Aber zurück auf den Boden der Tatsachen. Im Buch geht es um Verlagslektoren. Solche, die einen Autor, eine Autorin über längere Zeit hin intensiv betreuen, die nicht nur das Manuskript erhalten und es bearbeiten, sondern darüber hinaus Bezugsperson sind. Zu lesen ist von Autor-Lektor-Treffen, bei denen das Manuskript Satz für Satz besprochen wird. Ein Traum! Das Lektorat ist allerdings etwas, das in den meisten Verlagen zunehmend ausgelagert und in die Hände freier Lektoren übergeben wird. Lässt sich unter diesen Umständen eine solche Beziehung aufbauen und halten?

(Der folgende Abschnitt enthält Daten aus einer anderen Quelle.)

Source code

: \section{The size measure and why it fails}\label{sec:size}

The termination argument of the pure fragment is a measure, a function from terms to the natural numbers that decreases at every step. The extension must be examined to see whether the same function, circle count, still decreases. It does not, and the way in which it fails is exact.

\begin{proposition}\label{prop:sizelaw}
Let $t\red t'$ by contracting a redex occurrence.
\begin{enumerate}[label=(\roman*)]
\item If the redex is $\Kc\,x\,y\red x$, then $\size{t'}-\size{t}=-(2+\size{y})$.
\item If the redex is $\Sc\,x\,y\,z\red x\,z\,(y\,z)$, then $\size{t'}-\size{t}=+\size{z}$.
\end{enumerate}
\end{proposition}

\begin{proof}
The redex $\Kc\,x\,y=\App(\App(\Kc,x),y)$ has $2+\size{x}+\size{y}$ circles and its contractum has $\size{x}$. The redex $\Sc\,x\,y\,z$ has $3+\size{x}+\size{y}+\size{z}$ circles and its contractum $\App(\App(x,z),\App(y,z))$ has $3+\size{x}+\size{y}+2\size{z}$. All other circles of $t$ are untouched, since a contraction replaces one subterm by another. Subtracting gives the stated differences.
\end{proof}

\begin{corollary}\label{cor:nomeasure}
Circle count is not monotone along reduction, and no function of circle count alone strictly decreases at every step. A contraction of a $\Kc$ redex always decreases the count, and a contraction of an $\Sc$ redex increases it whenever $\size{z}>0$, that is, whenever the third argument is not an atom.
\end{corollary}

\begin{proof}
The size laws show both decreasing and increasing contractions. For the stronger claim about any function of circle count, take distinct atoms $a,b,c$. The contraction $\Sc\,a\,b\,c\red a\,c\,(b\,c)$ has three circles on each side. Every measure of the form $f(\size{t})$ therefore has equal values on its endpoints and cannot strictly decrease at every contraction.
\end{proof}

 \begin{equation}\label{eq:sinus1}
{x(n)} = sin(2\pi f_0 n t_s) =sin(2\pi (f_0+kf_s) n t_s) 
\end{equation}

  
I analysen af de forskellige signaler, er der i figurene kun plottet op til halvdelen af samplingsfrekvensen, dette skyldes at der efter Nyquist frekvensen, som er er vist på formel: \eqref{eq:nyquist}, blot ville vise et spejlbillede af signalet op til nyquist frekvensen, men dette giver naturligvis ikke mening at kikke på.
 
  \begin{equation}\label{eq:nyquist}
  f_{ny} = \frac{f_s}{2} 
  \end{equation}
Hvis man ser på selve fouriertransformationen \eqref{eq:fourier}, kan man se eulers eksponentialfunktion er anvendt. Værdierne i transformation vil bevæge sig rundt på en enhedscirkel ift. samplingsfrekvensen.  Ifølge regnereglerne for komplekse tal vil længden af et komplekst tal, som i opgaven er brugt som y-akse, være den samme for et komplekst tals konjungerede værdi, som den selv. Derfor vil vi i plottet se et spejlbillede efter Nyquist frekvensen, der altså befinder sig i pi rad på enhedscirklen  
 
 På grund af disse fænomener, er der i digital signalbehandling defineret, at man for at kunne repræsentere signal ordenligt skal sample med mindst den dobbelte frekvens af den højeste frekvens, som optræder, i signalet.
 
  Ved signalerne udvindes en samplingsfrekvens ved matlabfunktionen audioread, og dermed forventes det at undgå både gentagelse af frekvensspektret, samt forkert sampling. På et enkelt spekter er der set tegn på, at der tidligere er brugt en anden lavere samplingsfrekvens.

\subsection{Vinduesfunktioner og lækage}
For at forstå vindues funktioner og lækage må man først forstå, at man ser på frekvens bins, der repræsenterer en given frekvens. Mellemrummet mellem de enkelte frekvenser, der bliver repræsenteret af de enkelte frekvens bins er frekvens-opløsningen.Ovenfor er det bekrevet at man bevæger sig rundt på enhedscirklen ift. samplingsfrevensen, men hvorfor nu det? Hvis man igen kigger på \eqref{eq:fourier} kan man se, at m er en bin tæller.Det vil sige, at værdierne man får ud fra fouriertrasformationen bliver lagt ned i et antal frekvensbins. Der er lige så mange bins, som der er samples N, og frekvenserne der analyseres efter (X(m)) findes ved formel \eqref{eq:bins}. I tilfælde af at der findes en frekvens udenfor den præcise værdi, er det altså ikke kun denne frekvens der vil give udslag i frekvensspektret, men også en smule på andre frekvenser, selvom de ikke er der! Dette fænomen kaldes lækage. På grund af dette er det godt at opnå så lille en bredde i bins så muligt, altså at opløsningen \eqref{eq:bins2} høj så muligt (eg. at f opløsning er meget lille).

Ach, und ein schönes Buch ist „Seiltanz. Der Autor und der Lektor“ auch. Hardcover, Schutzumschlag, liegt gut in der Hand. Ich empfehle es wärmstens! Und um den Kreis zu schließen: Das Buch der Bachmann-Preisträgerin Maja Haderlap, „Engel des Vergessens“, hat Thorsten Ahrend lektoriert. Natürlich.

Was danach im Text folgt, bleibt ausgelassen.